# AIM OF THE TASK
Find the lines below that contain the string "equation". Copy each one.

■ ■ ■ ■ ■

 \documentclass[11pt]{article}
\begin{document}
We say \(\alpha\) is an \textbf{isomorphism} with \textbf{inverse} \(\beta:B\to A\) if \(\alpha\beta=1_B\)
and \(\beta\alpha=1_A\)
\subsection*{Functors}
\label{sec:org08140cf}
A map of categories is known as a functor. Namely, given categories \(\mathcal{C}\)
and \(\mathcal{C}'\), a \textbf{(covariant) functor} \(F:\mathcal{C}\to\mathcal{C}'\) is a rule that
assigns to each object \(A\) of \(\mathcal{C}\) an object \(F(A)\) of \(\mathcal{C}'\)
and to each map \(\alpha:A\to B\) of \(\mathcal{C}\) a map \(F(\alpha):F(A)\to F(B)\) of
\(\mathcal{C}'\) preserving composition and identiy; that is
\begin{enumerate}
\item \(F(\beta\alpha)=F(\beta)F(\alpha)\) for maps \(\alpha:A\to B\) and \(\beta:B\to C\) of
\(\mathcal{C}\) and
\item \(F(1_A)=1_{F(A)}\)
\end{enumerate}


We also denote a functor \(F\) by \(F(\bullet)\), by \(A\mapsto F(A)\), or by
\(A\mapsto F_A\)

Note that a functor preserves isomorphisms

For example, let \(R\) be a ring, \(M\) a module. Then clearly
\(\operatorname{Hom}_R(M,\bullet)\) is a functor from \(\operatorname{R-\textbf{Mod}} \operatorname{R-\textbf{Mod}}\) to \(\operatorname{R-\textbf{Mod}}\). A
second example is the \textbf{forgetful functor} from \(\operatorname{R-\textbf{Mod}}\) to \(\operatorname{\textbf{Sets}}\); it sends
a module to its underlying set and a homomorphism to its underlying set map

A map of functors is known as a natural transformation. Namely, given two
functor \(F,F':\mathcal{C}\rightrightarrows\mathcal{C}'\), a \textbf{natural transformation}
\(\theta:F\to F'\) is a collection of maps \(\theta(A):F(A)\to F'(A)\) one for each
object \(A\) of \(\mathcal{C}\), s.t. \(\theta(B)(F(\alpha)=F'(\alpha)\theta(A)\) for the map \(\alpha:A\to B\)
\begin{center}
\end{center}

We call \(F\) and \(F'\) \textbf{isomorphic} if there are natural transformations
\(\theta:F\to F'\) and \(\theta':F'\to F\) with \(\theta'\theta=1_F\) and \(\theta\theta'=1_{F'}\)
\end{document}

■ ■ ■ ■ ■

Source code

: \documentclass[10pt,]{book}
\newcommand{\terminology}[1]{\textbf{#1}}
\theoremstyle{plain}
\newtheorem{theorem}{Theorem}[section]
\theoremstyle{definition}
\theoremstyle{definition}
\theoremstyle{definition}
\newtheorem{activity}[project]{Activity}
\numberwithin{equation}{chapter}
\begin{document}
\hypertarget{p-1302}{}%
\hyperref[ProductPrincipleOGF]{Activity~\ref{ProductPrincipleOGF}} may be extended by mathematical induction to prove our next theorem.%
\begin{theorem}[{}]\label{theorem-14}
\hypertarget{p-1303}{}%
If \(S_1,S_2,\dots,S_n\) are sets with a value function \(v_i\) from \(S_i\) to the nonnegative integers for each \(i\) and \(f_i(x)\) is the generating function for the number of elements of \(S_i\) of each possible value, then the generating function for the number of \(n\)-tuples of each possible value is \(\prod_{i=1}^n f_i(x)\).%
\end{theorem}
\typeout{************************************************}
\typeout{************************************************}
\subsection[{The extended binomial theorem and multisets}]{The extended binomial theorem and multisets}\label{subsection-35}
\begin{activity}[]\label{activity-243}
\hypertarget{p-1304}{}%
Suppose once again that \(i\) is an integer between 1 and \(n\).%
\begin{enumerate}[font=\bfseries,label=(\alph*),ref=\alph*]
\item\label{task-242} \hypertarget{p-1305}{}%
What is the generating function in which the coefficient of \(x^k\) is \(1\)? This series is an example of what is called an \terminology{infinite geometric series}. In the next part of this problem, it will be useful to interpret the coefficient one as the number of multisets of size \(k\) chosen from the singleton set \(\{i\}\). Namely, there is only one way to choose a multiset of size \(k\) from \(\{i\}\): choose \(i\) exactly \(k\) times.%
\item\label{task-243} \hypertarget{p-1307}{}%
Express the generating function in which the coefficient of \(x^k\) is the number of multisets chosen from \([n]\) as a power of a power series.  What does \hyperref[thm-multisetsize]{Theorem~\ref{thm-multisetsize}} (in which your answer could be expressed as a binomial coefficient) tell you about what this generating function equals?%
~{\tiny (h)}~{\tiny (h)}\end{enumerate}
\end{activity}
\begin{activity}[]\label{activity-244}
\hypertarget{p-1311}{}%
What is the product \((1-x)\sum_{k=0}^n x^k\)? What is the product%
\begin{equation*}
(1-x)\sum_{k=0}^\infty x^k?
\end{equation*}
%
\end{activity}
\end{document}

■ ■ ■ ■ ■

# SOLUTION FOR THIS EXERCISE
\numberwithin{equation}{chapter}
\begin{equation*}
\end{equation*}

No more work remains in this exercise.